Although I've never written a hex editor before, I would guess that at a very basic level you should just load the file into memory in binary format, then use itoa() or something to convert the bytes to text that you can display (then edit and convert back to bytes and overwrite the file.) Though on the interface, you're on your own ;p I would suggest you use java or C# or something though, as windows programming in C++ can be a bitch sometimes =/
you make a byte buffer, you load a file as binary into it, and then you show chunks of that buffer as hexadecimal values. when saving you just write that buffer as binary into the file again.
Considering that in using ifstream to load a file in binary mode you can work with individual bytes in the form of integers or characters, is conversion using itoa really necessary if you're working with a file that has ASCII text? ASCII would still be read/displayed properly[ASCII being a byte per character]
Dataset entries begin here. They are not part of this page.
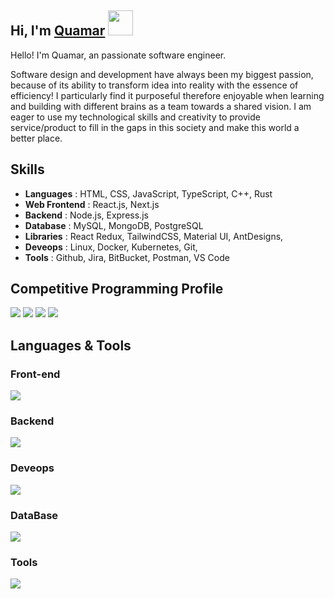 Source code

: <h2> Hi, I'm <a href="https://github.com/Tyagiquamar" target="_blank">Quamar</a>
    <img src="https://raw.githubusercontent.com/rubiin/rubiin/master/pikahello.gif" width="40px" height="40px">
</h2>

<p>Hello! I'm Quamar, an passionate software engineer.

Software design and development have always been my biggest passion, because of its ability to transform idea into reality with the essence of efficiency! I particularly find it purposeful therefore enjoyable when learning and building with different brains as a team towards a shared vision. I am eager to use my technological skills and creativity to provide service/product to fill in the gaps in this society and make this world a better place.</p>

## Skills

- <b>Languages</b> : HTML, CSS, JavaScript, TypeScript, C++, Rust
- <b>Web Frontend</b> : React.js, Next.js
- <b>Backend</b> : Node.js, Express.js
- <b>Database</b> : MySQL, MongoDB, PostgreSQL
- <b>Libraries</b> : React Redux, TailwindCSS, Material UI, AntDesigns,
- <b>Deveops</b> : Linux, Docker, Kubernetes, Git, 
- <b>Tools</b> : Github, Jira, BitBucket, Postman, VS Code

## Competitive Programming Profile
<p align="left">
  <a href = "https://leetcode.com/u/mohdquamartyagi/ "><img src="https://img.shields.io/badge/-Leetcode-%23333?style=for-the-badge&logo=Leetcode&logoColor=yellow" target="_blank"/></a>
  <a href = "https://codeforces.com/profile/infernalshadow0313"><img src="https://img.shields.io/badge/-Codeforces-%23333?style=for-the-badge&logo=codeforceslogoColor=blue" target="_blank"/></a>
     <a href = "https://www.geeksforgeeks.org/user/iamqamartyagi/"><img src="https://img.shields.io/badge/-GeeksForGeeks-%23333?style=for-the-badge&logo=GeeksForGeekslogoColor=green" target="_blank"/></a>
  <a href = "https://www.codechef.com/users/neat_peace_05"><img src="https://img.shields.io/badge/-Codechef-%23333?style=for-the-badge&logo=codechef&logoColor=white" target="_blank"/></a>
</p>

## Languages & Tools

<h3 align="left">Front-end</h3>
<p align="left">
  <a href="https://skillicons.dev">
    <img src="https://skillicons.dev/icons?i=bootstrap,css,html,js,ts,react,tailwind" />
  </a>
</p>
<h3 align="left">Backend</h3>
<p align="left">
  <a href="https://skillicons.dev">
    <img src="https://skillicons.dev/icons?i=express,nextjs,nodejs,fastapi" />
  </a>
</p>
<h3 align="left">Deveops</h3>
<p align="left">
  <a href="https://skillicons.dev">
    <img src="https://skillicons.dev/icons?i=docker,kubernetes,git,linux" />
  </a>
</p>
<h3 align="left">DataBase</h3>
<p align="left">
  <a href="https://skillicons.dev">
    <img src="https://skillicons.dev/icons?i=firebase,mongodb,mysql,postgres" />
  </a>
</p>
<h3 align="left">Tools</h3>
<p align="left"> 
  <a href="https://skillicons.dev">
    <img src="https://skillicons.dev/icons?i=docker,kubernetes,figma,github,bitbucket,nginx,postman,visualstudio,vscode,xd" />
  </a>
</p>

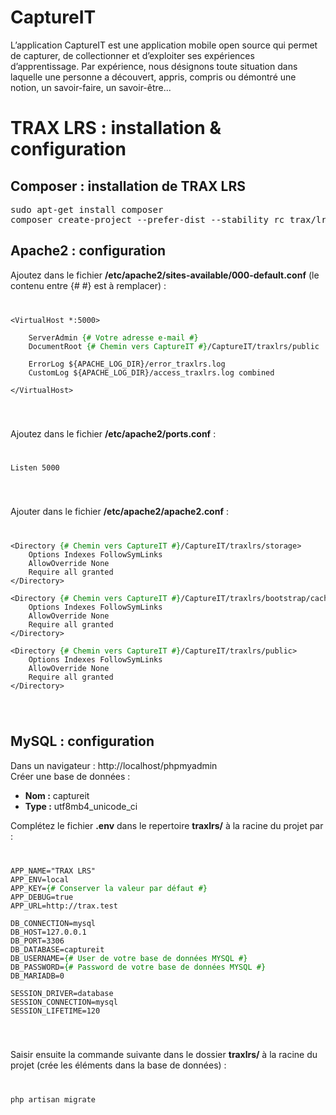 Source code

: CaptureIT
=========

L’application CaptureIT est une application mobile open source qui permet de capturer, de collectionner et d’exploiter ses expériences d’apprentissage. Par expérience, nous désignons toute situation dans laquelle une personne a découvert, appris, compris ou démontré une notion, un savoir-faire, un savoir-être...

# TRAX LRS : installation & configuration

## <b>Composer : installation de TRAX LRS</b>

<pre>
sudo apt-get install composer
composer create-project --prefer-dist --stability rc trax/lrs traxlrs
</pre>

## <b>Apache2 : configuration</b>

Ajoutez dans le fichier <b>/etc/apache2/sites-available/000-default.conf</b> (le contenu entre {# #} est à remplacer) :
<code>
<pre>
&#60;VirtualHost *:5000>

	ServerAdmin <span style="color: green;">{# Votre adresse e-mail #}</span>
	DocumentRoot <span style="color: green;">{# Chemin vers CaptureIT #}</span>/CaptureIT/traxlrs/public

	ErrorLog ${APACHE_LOG_DIR}/error_traxlrs.log
	CustomLog ${APACHE_LOG_DIR}/access_traxlrs.log combined

&#60;/VirtualHost>
</pre>
</code>

Ajoutez dans le fichier <b>/etc/apache2/ports.conf</b> :
<code>
<pre>
Listen 5000
</pre>
</code>

Ajouter dans le fichier <b>/etc/apache2/apache2.conf</b> :
<code>
<pre>
&#60;Directory <span style="color: green;">{# Chemin vers CaptureIT #}</span>/CaptureIT/traxlrs/storage>
	Options Indexes FollowSymLinks
	AllowOverride None
	Require all granted
&#60;/Directory>

&#60;Directory <span style="color: green;">{# Chemin vers CaptureIT #}</span>/CaptureIT/traxlrs/bootstrap/cache>
	Options Indexes FollowSymLinks
	AllowOverride None
	Require all granted
&#60;/Directory>

&#60;Directory <span style="color: green;">{# Chemin vers CaptureIT #}</span>/CaptureIT/traxlrs/public>
	Options Indexes FollowSymLinks
	AllowOverride None
	Require all granted
&#60;/Directory>
</pre>
</code>

## <b>MySQL : configuration</b>

Dans un navigateur : http://localhost/phpmyadmin<br>
Créer une base de données :
* <b>Nom :</b> captureit
* <b>Type :</b> utf8mb4_unicode_ci

Complétez le fichier <b>.env</b> dans le repertoire <b>traxlrs/</b> à la racine du projet par :
<code>
<pre>
APP_NAME="TRAX LRS"
APP_ENV=local
APP_KEY=<span style="color: green;">{# Conserver la valeur par défaut #}</span>
APP_DEBUG=true
APP_URL=http://trax.test

DB_CONNECTION=mysql
DB_HOST=127.0.0.1
DB_PORT=3306
DB_DATABASE=captureit
DB_USERNAME=<span style="color: green;">{# User de votre base de données MYSQL #}</span>
DB_PASSWORD=<span style="color: green;">{# Password de votre base de données MYSQL #}</span>
DB_MARIADB=0

SESSION_DRIVER=database
SESSION_CONNECTION=mysql
SESSION_LIFETIME=120
</pre>
</code>

Saisir ensuite la commande suivante dans le dossier <b>traxlrs/</b> à la racine du projet (crée les éléments dans la base de données) :
<code>
<pre>
php artisan migrate
</pre>
</code> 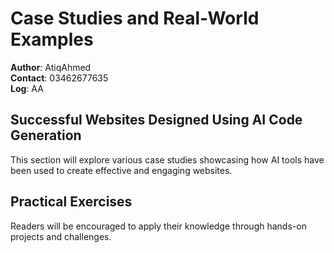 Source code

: # Case Studies and Real-World Examples

**Author**: AtiqAhmed  
**Contact**: 03462677635  
**Log**: AA

## Successful Websites Designed Using AI Code Generation
This section will explore various case studies showcasing how AI tools have been used to create effective and engaging websites.

## Practical Exercises
Readers will be encouraged to apply their knowledge through hands-on projects and challenges.
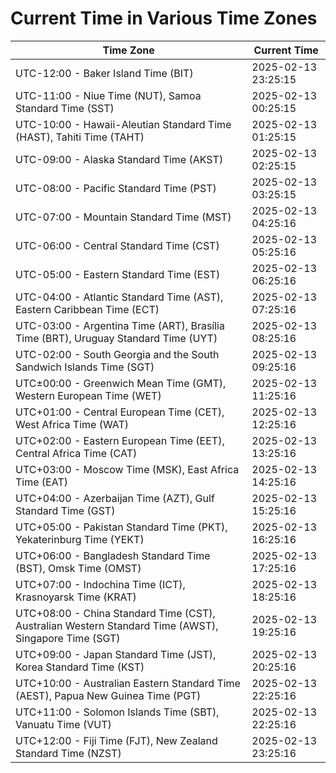 # Current Time in Various Time Zones

| Time Zone | Current Time |
|-----------|--------------|
| UTC-12:00 - Baker Island Time (BIT) | 2025-02-13 23:25:15 |
| UTC-11:00 - Niue Time (NUT), Samoa Standard Time (SST) | 2025-02-13 00:25:15 |
| UTC-10:00 - Hawaii-Aleutian Standard Time (HAST), Tahiti Time (TAHT) | 2025-02-13 01:25:15 |
| UTC-09:00 - Alaska Standard Time (AKST) | 2025-02-13 02:25:15 |
| UTC-08:00 - Pacific Standard Time (PST) | 2025-02-13 03:25:15 |
| UTC-07:00 - Mountain Standard Time (MST) | 2025-02-13 04:25:16 |
| UTC-06:00 - Central Standard Time (CST) | 2025-02-13 05:25:16 |
| UTC-05:00 - Eastern Standard Time (EST) | 2025-02-13 06:25:16 |
| UTC-04:00 - Atlantic Standard Time (AST), Eastern Caribbean Time (ECT) | 2025-02-13 07:25:16 |
| UTC-03:00 - Argentina Time (ART), Brasília Time (BRT), Uruguay Standard Time (UYT) | 2025-02-13 08:25:16 |
| UTC-02:00 - South Georgia and the South Sandwich Islands Time (SGT) | 2025-02-13 09:25:16 |
| UTC±00:00 - Greenwich Mean Time (GMT), Western European Time (WET) | 2025-02-13 11:25:16 |
| UTC+01:00 - Central European Time (CET), West Africa Time (WAT) | 2025-02-13 12:25:16 |
| UTC+02:00 - Eastern European Time (EET), Central Africa Time (CAT) | 2025-02-13 13:25:16 |
| UTC+03:00 - Moscow Time (MSK), East Africa Time (EAT) | 2025-02-13 14:25:16 |
| UTC+04:00 - Azerbaijan Time (AZT), Gulf Standard Time (GST) | 2025-02-13 15:25:16 |
| UTC+05:00 - Pakistan Standard Time (PKT), Yekaterinburg Time (YEKT) | 2025-02-13 16:25:16 |
| UTC+06:00 - Bangladesh Standard Time (BST), Omsk Time (OMST) | 2025-02-13 17:25:16 |
| UTC+07:00 - Indochina Time (ICT), Krasnoyarsk Time (KRAT) | 2025-02-13 18:25:16 |
| UTC+08:00 - China Standard Time (CST), Australian Western Standard Time (AWST), Singapore Time (SGT) | 2025-02-13 19:25:16 |
| UTC+09:00 - Japan Standard Time (JST), Korea Standard Time (KST) | 2025-02-13 20:25:16 |
| UTC+10:00 - Australian Eastern Standard Time (AEST), Papua New Guinea Time (PGT) | 2025-02-13 22:25:16 |
| UTC+11:00 - Solomon Islands Time (SBT), Vanuatu Time (VUT) | 2025-02-13 22:25:16 |
| UTC+12:00 - Fiji Time (FJT), New Zealand Standard Time (NZST) | 2025-02-13 23:25:16 |
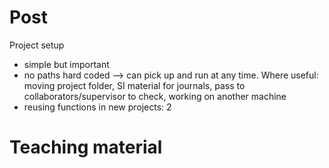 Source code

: 

# Post #

Project setup

- simple but important
- no paths hard coded --> can pick up and run at any time. Where useful: moving project folder, SI material for journals, pass to collaborators/supervisor to check, working on another machine
- reusing functions in new projects: 2 


# Teaching material #



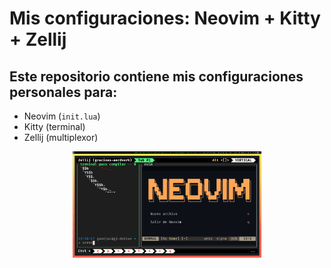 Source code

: # Mis configuraciones: Neovim + Kitty + Zellij

## Este repositorio contiene mis configuraciones personales para:

- Neovim (`init.lua`)
- Kitty (terminal)
- Zellij (multiplexor)

<div align="center">
  <img src="assets/preview.png" alt="Preview" width="60%">
</div>
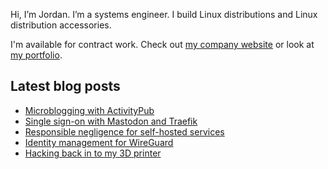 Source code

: Hi, I’m Jordan. I’m a systems engineer. I build Linux distributions and Linux distribution accessories.

I'm available for contract work. Check out [my company website](https://caketop.app/) or look at [my portfolio](https://jordemort.dev).

## Latest blog posts

<!-- BLOG-POST-LIST:START -->
- [Microblogging with ActivityPub](https://jordemort.dev/blog/lwn-microblogging-with-activitypub/)
- [Single sign-on with Mastodon and Traefik](https://jordemort.dev/blog/single-sign-on-with-mastodon/)
- [Responsible negligence for self-hosted services](https://jordemort.dev/blog/responsible-negligence/)
- [Identity management for WireGuard](https://jordemort.dev/blog/lwn-wireguard-identity-management/)
- [Hacking back in to my 3D printer](https://jordemort.dev/blog/hacking-back-in-to-my-3d-printer/)
<!-- BLOG-POST-LIST:END -->
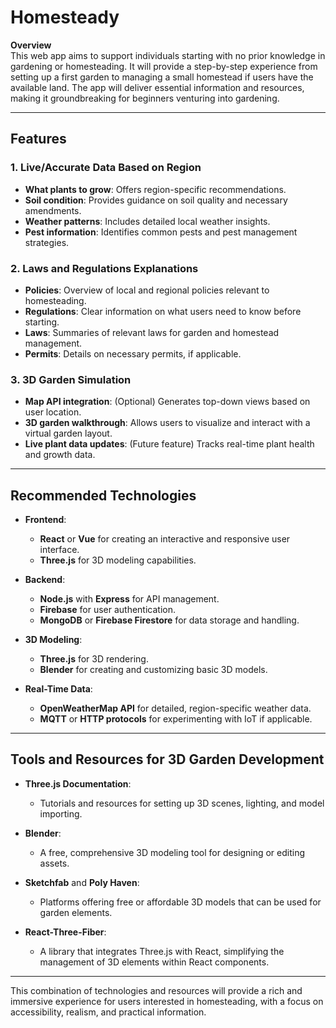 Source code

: # Homesteady

**Overview**  
This web app aims to support individuals starting with no prior knowledge in gardening or homesteading. It will provide a step-by-step experience from setting up a first garden to managing a small homestead if users have the available land. The app will deliver essential information and resources, making it groundbreaking for beginners venturing into gardening.

---

## Features

### 1. Live/Accurate Data Based on Region
- **What plants to grow**: Offers region-specific recommendations.
- **Soil condition**: Provides guidance on soil quality and necessary amendments.
- **Weather patterns**: Includes detailed local weather insights.
- **Pest information**: Identifies common pests and pest management strategies.

### 2. Laws and Regulations Explanations
- **Policies**: Overview of local and regional policies relevant to homesteading.
- **Regulations**: Clear information on what users need to know before starting.
- **Laws**: Summaries of relevant laws for garden and homestead management.
- **Permits**: Details on necessary permits, if applicable.

### 3. 3D Garden Simulation
- **Map API integration**: (Optional) Generates top-down views based on user location.
- **3D garden walkthrough**: Allows users to visualize and interact with a virtual garden layout.
- **Live plant data updates**: (Future feature) Tracks real-time plant health and growth data.

---

## Recommended Technologies

- **Frontend**:  
  - **React** or **Vue** for creating an interactive and responsive user interface.
  - **Three.js** for 3D modeling capabilities.

- **Backend**:  
  - **Node.js** with **Express** for API management.
  - **Firebase** for user authentication.
  - **MongoDB** or **Firebase Firestore** for data storage and handling.

- **3D Modeling**:  
  - **Three.js** for 3D rendering.
  - **Blender** for creating and customizing basic 3D models.

- **Real-Time Data**:  
  - **OpenWeatherMap API** for detailed, region-specific weather data.
  - **MQTT** or **HTTP protocols** for experimenting with IoT if applicable.

---

## Tools and Resources for 3D Garden Development

- **Three.js Documentation**:  
  - Tutorials and resources for setting up 3D scenes, lighting, and model importing.

- **Blender**:  
  - A free, comprehensive 3D modeling tool for designing or editing assets.

- **Sketchfab** and **Poly Haven**:  
  - Platforms offering free or affordable 3D models that can be used for garden elements.

- **React-Three-Fiber**:  
  - A library that integrates Three.js with React, simplifying the management of 3D elements within React components.

--- 

This combination of technologies and resources will provide a rich and immersive experience for users interested in homesteading, with a focus on accessibility, realism, and practical information.
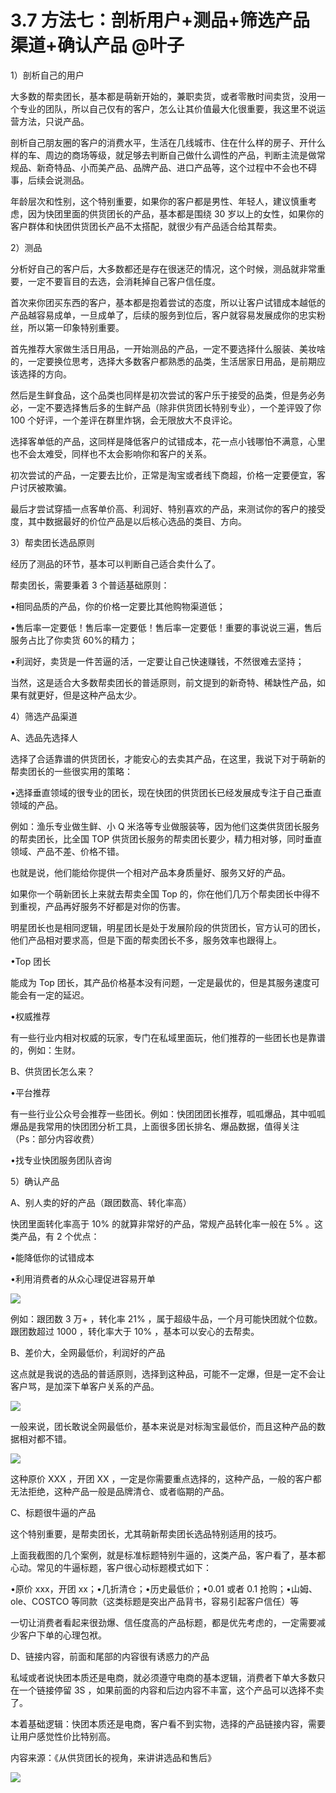 # 3.7 方法七：剖析用户+测品+筛选产品渠道+确认产品 @叶子

1）剖析自己的用户

大多数的帮卖团长，基本都是萌新开始的，兼职卖货，或者零散时间卖货，没用一个专业的团队，所以自己仅有的客户，怎么让其价值最大化很重要，我这里不说运营方法，只说产品。

剖析自己朋友圈的客户的消费水平，生活在几线城市、住在什么样的房子、开什么样的车、周边的商场等级，就足够去判断自己做什么调性的产品，判断主流是做常规品、新奇特品、小而美产品、品牌产品、进口产品等，这个过程中不会也不碍事，后续会说测品。

年龄层次和性别，这个特别重要，如果你的客户都是男性、年轻人，建议慎重考虑，因为快团里面的供货团长的产品，基本都是围绕 30 岁以上的女性，如果你的客户群体和快团供货团长产品不太搭配，就很少有产品适合给其帮卖。

2）测品

分析好自己的客户后，大多数都还是存在很迷茫的情况，这个时候，测品就非常重要，一定不要盲目的去选，会消耗掉自己客户信任度。

首次来你团买东西的客户，基本都是抱着尝试的态度，所以让客户试错成本越低的产品越容易成单，一旦成单了，后续的服务到位后，客户就容易发展成你的忠实粉丝，所以第一印象特别重要。

首先推荐大家做生活日用品，一开始测品的产品，一定不要选择什么服装、美妆啥的，一定要换位思考，选择大多数客户都熟悉的品类，生活居家日用品，是前期应该选择的方向。

然后是生鲜食品，这个品类也同样是初次尝试的客户乐于接受的品类，但是务必务必，一定不要选择售后多的生鲜产品（除非供货团长特别专业），一个差评毁了你 100 个好评，一个差评在群里炸锅，会无限放大不良评论。

选择客单低的产品，这同样是降低客户的试错成本，花一点小钱哪怕不满意，心里也不会太难受，同样也不太会影响你和客户的关系。

初次尝试的产品，一定要去比价，正常是淘宝或者线下商超，价格一定要便宜，客户讨厌被欺骗。

最后才尝试穿插一点客单价高、利润好、特别喜欢的产品，来测试你的客户的接受度，其中数据最好的价位产品是以后核心选品的类目、方向。

3）帮卖团长选品原则

经历了测品的环节，基本可以判断自己适合卖什么了。

帮卖团长，需要秉着 3 个普适基础原则：

•相同品质的产品，你的价格一定要比其他购物渠道低；

•售后率一定要低！售后率一定要低！售后率一定要低！重要的事说说三遍，售后服务占比了你卖货 60%的精力；

•利润好，卖货是一件苦逼的活，一定要让自己快速赚钱，不然很难去坚持；

当然，这是适合大多数帮卖团长的普适原则，前文提到的新奇特、稀缺性产品，如果有就更好，但是这种产品太少。

4）筛选产品渠道

A、选品先选择人

选择了合适靠谱的供货团长，才能安心的去卖其产品，在这里，我说下对于萌新的帮卖团长的一些很实用的策略：

•选择垂直领域的很专业的团长，现在快团的供货团长已经发展成专注于自己垂直领域的产品。

例如：渔乐专业做生鲜、小 Q 米洛等专业做服装等，因为他们这类供货团长服务的帮卖团长，比全国 TOP 供货团长服务的帮卖团长要少，精力相对够，同时垂直领域、产品不差、价格不错。

也就是说，他们能给你提供一个相对产品本身质量好、服务又好的产品。

如果你一个萌新团长上来就去帮卖全国 Top 的，你在他们几万个帮卖团长中得不到重视，产品再好服务不好都是对你的伤害。

明星团长也是相同逻辑，明星团长是处于发展阶段的供货团长，官方认可的团长，他们产品相对要求高，但是下面的帮卖团长不多，服务效率也跟得上。

•Top 团长

能成为 Top 团长，其产品价格基本没有问题，一定是最优的，但是其服务速度可能会有一定的延迟。

•权威推荐

有一些行业内相对权威的玩家，专门在私域里面玩，他们推荐的一些团长也是靠谱的，例如：生财。

B、供货团长怎么来？

•平台推荐

有一些行业公众号会推荐一些团长。例如：快团团团长推荐，呱呱爆品，其中呱呱爆品是我常用的快团团分析工具，上面很多团长排名、爆品数据，值得关注（Ps：部分内容收费）

•找专业快团服务团队咨询

5）确认产品

A、别人卖的好的产品（跟团数高、转化率高）

快团里面转化率高于 10% 的就算非常好的产品，常规产品转化率一般在 5% 。这类产品，有 2 个优点：

•能降低你的试错成本

•利用消费者的从众心理促进容易开单

![](img/19e2ff3e3fc0e4e1849ed68bff1c27f5.png)

例如：跟团数 3 万+ ，转化率 21% ，属于超级牛品，一个月可能快团就个位数。跟团数超过 1000 ，转化率大于 10% ，基本可以安心的去帮卖。

B、差价大，全网最低价，利润好的产品

这点就是我说的选品的普适原则，选择到这种品，可能不一定爆，但是一定不会让客户骂，是加深下单客户关系的产品。

![](img/6d89c526677cd6d0ceebc940cb57f143.png)

一般来说，团长敢说全网最低价，基本来说是对标淘宝最低价，而且这种产品的数据相对都不错。

![](img/ffa08976145cc2f71f7d5f3c5f751f29.png)

这种原价 XXX ，开团 XX ，一定是你需要重点选择的，这种产品，一般的客户都无法拒绝，这种产品一般是品牌清仓、或者临期的产品。

C、标题很牛逼的产品

这个特别重要，是帮卖团长，尤其萌新帮卖团长选品特别适用的技巧。

上面我截图的几个案例，就是标准标题特别牛逼的，这类产品，客户看了，基本都心动。常见的牛逼标题，客户很心动标题模式如下：

•原价 xxx，开团 xx；•几折清仓；•历史最低价；•0.01 或者 0.1 抢购；•山姆、ole、COSTCO 等同款（这类标题是突出产品背书，容易引起客户信任）等

一切让消费者看起来很劲爆、信任度高的产品标题，都是优先考虑的，一定需要减少客户下单的心理包袱。

D、链接内容，前面和尾部的内容很有诱惑力的产品

私域或者说快团本质还是电商，就必须遵守电商的基本逻辑，消费者下单大多数只在一个链接停留 3S ，如果前面的内容和后边内容不丰富，这个产品可以选择不卖了。

本着基础逻辑：快团本质还是电商，客户看不到实物，选择的产品链接内容，需要让用户感觉性价比特别高。

内容来源：《从供货团长的视角，来讲讲选品和售后》

![](img/dd92b07373c3325b41989991c0898588.png)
I wouldn't say that conversion using itoa is absolutely necessary, since it all depends on what you're going to be using. The reason why I mentioned itoa is because I figured that since the bytes will ultimately be displayed on a hex editor, I would assume that the hex editor will be a GUI-based program. To my experience, usually if you want to display numerical data in those you'd have to convert the data to a string or something first, though I would guess this also depends on the API you're going to be using (I just haven't come across one yet that just allowed me to directly display numerical data without having to convert it first.) As for the ASCII text, I'm not really sure what you're trying to say. If I understand you correctly, all hex editors I've seen usually show the bytes' values and then their ASCII representations on the right (which is quite simple to figure out how to do.) The bytes' values are not the same thing as what ASCII character they represent.